- _What is required_
Please count how many lines of the data include the word "wiki". Give only that number in reply.

= = = = = = =

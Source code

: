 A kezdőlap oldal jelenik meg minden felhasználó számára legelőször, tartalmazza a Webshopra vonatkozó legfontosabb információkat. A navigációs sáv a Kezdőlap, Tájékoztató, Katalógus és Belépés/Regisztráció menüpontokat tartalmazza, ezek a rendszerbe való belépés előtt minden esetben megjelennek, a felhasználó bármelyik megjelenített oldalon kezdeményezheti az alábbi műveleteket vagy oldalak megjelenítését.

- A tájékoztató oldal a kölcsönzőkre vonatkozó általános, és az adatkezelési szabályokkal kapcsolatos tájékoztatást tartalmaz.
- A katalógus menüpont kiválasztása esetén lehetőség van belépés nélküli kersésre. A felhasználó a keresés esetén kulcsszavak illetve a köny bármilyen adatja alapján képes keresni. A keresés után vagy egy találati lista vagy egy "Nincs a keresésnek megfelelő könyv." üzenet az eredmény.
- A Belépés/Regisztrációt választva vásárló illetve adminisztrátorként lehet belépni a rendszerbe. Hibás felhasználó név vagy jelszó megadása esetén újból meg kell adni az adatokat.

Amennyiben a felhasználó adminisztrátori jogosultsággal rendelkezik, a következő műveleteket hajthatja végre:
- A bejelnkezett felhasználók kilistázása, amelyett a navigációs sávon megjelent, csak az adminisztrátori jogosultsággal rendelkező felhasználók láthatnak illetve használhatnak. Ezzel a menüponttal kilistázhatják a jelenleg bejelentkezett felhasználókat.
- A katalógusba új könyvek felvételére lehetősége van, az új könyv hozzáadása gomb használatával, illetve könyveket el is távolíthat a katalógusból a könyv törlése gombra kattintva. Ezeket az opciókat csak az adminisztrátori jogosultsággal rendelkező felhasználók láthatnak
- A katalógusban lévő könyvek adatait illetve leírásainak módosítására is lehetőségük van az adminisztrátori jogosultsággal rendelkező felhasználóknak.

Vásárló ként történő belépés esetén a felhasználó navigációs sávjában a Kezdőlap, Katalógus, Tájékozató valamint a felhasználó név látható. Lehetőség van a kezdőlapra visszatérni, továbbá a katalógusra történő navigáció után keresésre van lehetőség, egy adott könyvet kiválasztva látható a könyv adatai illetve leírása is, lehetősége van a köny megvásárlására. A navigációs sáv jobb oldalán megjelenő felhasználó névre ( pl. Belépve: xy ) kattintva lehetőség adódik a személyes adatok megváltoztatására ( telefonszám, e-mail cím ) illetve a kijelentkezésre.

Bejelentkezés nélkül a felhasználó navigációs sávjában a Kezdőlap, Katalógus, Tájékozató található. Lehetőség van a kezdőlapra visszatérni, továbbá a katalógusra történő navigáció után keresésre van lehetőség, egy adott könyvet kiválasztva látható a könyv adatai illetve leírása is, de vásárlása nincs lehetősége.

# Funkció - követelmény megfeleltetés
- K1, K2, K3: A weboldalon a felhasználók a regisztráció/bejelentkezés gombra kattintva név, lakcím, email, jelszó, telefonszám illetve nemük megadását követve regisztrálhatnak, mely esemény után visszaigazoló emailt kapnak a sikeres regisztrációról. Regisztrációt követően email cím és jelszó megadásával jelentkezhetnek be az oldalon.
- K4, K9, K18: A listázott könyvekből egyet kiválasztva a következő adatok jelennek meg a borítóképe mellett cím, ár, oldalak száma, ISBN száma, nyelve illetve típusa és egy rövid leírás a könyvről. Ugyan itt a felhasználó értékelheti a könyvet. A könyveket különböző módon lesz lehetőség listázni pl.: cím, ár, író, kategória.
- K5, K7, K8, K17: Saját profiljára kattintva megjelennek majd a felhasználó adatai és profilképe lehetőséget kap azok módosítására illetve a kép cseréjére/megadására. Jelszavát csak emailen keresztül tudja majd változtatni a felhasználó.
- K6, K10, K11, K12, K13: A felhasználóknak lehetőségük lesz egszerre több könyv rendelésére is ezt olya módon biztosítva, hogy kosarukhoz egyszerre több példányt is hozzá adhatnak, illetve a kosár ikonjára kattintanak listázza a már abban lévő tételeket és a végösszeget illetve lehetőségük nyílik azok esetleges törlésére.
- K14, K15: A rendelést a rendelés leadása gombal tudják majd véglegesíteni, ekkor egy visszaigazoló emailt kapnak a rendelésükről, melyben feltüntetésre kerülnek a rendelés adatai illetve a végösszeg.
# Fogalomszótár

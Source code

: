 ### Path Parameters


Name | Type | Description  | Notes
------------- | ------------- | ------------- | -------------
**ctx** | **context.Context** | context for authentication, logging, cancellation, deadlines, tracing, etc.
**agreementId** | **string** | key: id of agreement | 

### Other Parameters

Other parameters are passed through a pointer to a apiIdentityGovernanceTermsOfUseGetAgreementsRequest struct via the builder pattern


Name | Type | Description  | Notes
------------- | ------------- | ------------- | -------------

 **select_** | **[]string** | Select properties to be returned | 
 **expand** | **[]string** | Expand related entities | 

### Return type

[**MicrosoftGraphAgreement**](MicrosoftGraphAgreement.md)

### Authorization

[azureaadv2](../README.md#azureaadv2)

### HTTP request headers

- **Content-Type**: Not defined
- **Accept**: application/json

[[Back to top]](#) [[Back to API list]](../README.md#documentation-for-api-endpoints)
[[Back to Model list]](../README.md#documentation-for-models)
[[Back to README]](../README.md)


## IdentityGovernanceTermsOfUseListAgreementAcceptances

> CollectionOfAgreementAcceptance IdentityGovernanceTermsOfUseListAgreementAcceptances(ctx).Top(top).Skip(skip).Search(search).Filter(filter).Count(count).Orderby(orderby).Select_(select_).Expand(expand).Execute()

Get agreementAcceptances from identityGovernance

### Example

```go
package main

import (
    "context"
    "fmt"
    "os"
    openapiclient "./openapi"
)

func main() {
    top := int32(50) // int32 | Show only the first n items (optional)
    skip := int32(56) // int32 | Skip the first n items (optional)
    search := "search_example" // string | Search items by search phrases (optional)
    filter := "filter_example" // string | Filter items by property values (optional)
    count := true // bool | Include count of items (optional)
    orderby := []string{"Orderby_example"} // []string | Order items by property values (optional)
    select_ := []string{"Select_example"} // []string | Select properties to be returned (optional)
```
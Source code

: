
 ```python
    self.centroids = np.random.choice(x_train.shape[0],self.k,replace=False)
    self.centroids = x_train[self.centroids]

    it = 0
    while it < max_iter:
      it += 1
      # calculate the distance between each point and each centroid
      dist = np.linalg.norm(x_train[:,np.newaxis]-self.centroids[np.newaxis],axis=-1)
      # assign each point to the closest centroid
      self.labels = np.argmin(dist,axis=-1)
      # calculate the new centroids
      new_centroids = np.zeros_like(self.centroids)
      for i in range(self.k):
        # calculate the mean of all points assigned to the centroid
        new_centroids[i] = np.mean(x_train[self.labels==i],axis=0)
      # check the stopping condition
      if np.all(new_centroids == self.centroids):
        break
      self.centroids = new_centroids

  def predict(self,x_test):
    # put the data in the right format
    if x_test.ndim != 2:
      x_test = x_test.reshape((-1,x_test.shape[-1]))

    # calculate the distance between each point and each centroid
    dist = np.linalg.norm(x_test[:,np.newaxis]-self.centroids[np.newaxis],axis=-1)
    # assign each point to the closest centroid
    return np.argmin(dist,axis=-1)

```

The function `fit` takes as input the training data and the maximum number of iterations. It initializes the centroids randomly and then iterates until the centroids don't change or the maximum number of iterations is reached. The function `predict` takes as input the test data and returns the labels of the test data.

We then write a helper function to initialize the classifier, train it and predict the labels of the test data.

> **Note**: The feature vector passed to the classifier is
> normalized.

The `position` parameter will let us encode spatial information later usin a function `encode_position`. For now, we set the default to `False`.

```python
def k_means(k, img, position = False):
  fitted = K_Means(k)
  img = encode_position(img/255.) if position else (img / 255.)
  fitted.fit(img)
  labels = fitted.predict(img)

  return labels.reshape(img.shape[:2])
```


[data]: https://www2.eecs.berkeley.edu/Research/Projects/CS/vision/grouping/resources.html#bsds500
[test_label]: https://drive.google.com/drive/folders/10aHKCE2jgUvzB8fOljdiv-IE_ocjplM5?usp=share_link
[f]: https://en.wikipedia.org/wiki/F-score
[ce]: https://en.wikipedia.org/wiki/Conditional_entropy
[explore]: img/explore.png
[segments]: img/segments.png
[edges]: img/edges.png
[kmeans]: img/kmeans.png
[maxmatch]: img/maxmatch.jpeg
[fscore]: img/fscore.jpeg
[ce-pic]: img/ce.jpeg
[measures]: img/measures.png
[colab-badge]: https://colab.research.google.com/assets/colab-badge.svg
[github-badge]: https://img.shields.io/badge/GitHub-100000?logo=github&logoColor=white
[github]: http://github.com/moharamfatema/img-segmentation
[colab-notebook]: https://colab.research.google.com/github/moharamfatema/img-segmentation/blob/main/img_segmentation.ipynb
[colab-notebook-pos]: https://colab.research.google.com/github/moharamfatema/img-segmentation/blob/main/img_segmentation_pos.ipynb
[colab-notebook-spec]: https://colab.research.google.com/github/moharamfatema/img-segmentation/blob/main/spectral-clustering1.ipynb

= = = = = = =

- _Written reply_
2